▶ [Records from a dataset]
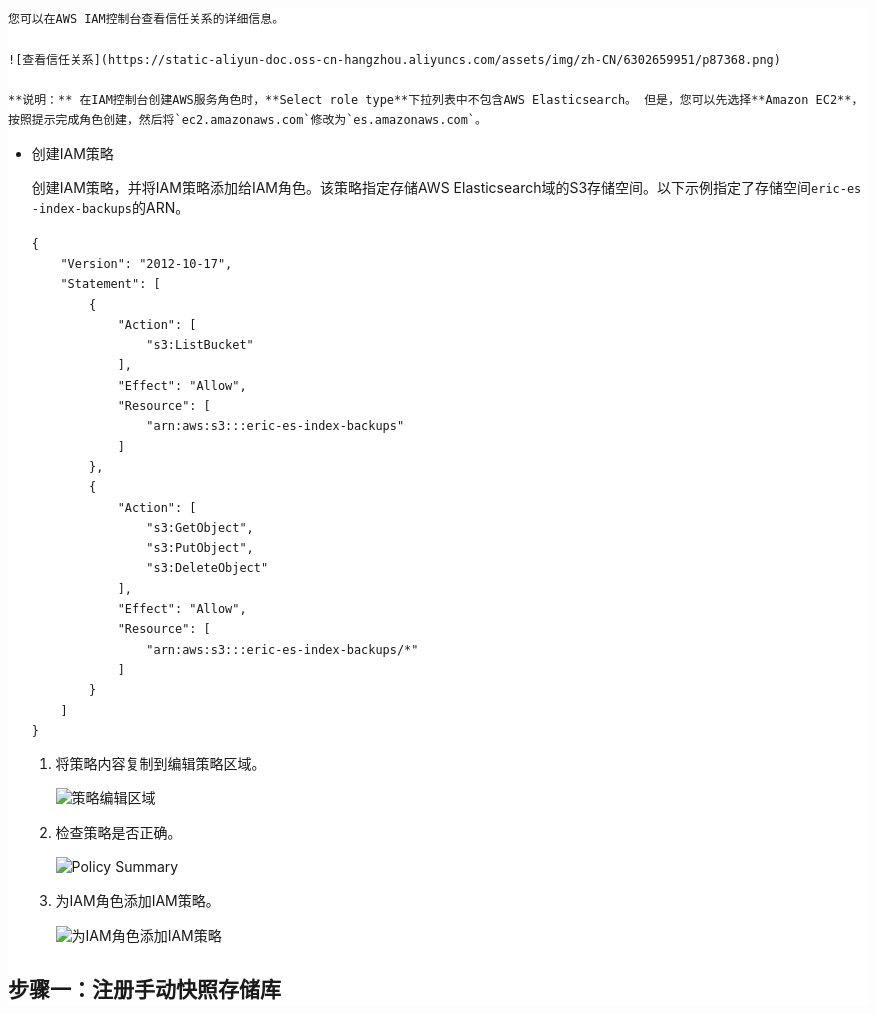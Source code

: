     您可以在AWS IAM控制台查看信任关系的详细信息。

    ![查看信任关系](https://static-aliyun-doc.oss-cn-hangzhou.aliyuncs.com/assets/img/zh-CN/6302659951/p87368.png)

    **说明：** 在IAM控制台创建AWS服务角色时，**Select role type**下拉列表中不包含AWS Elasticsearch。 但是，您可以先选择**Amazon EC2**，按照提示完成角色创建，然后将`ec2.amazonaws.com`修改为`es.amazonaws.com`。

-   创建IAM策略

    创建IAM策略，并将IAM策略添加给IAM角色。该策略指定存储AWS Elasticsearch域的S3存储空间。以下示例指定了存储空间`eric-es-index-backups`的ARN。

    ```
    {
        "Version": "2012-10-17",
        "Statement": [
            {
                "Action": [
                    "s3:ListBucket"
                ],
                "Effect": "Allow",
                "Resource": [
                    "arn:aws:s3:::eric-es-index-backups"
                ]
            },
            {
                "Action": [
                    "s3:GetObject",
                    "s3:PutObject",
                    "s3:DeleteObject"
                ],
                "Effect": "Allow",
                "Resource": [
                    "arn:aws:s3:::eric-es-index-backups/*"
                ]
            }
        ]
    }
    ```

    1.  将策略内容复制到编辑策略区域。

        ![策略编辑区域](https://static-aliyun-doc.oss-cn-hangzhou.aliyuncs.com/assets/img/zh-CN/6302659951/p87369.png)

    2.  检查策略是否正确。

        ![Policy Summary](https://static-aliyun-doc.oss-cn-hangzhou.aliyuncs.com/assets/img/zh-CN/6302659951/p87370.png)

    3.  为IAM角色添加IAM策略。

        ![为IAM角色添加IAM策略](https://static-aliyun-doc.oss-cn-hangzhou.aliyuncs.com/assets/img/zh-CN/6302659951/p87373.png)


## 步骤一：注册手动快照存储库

▶ [How to complete this task]
The expected output is every line of the data, unchanged, with the pictures skipped.

▶ [Exercise result]
Source code

:     您可以在AWS IAM控制台查看信任关系的详细信息。

    ![查看信任关系](https://static-aliyun-doc.oss-cn-hangzhou.aliyuncs.com/assets/img/zh-CN/6302659951/p87368.png)

    **说明：** 在IAM控制台创建AWS服务角色时，**Select role type**下拉列表中不包含AWS Elasticsearch。 但是，您可以先选择**Amazon EC2**，按照提示完成角色创建，然后将`ec2.amazonaws.com`修改为`es.amazonaws.com`。

-   创建IAM策略

    创建IAM策略，并将IAM策略添加给IAM角色。该策略指定存储AWS Elasticsearch域的S3存储空间。以下示例指定了存储空间`eric-es-index-backups`的ARN。

    ```
    {
        "Version": "2012-10-17",
        "Statement": [
            {
                "Action": [
                    "s3:ListBucket"
                ],
                "Effect": "Allow",
                "Resource": [
                    "arn:aws:s3:::eric-es-index-backups"
                ]
            },
            {
                "Action": [
                    "s3:GetObject",
                    "s3:PutObject",
                    "s3:DeleteObject"
                ],
                "Effect": "Allow",
                "Resource": [
                    "arn:aws:s3:::eric-es-index-backups/*"
                ]
            }
        ]
    }
    ```

    1.  将策略内容复制到编辑策略区域。

        ![策略编辑区域](https://static-aliyun-doc.oss-cn-hangzhou.aliyuncs.com/assets/img/zh-CN/6302659951/p87369.png)

    2.  检查策略是否正确。

        ![Policy Summary](https://static-aliyun-doc.oss-cn-hangzhou.aliyuncs.com/assets/img/zh-CN/6302659951/p87370.png)

    3.  为IAM角色添加IAM策略。

        ![为IAM角色添加IAM策略](https://static-aliyun-doc.oss-cn-hangzhou.aliyuncs.com/assets/img/zh-CN/6302659951/p87373.png)


## 步骤一：注册手动快照存储库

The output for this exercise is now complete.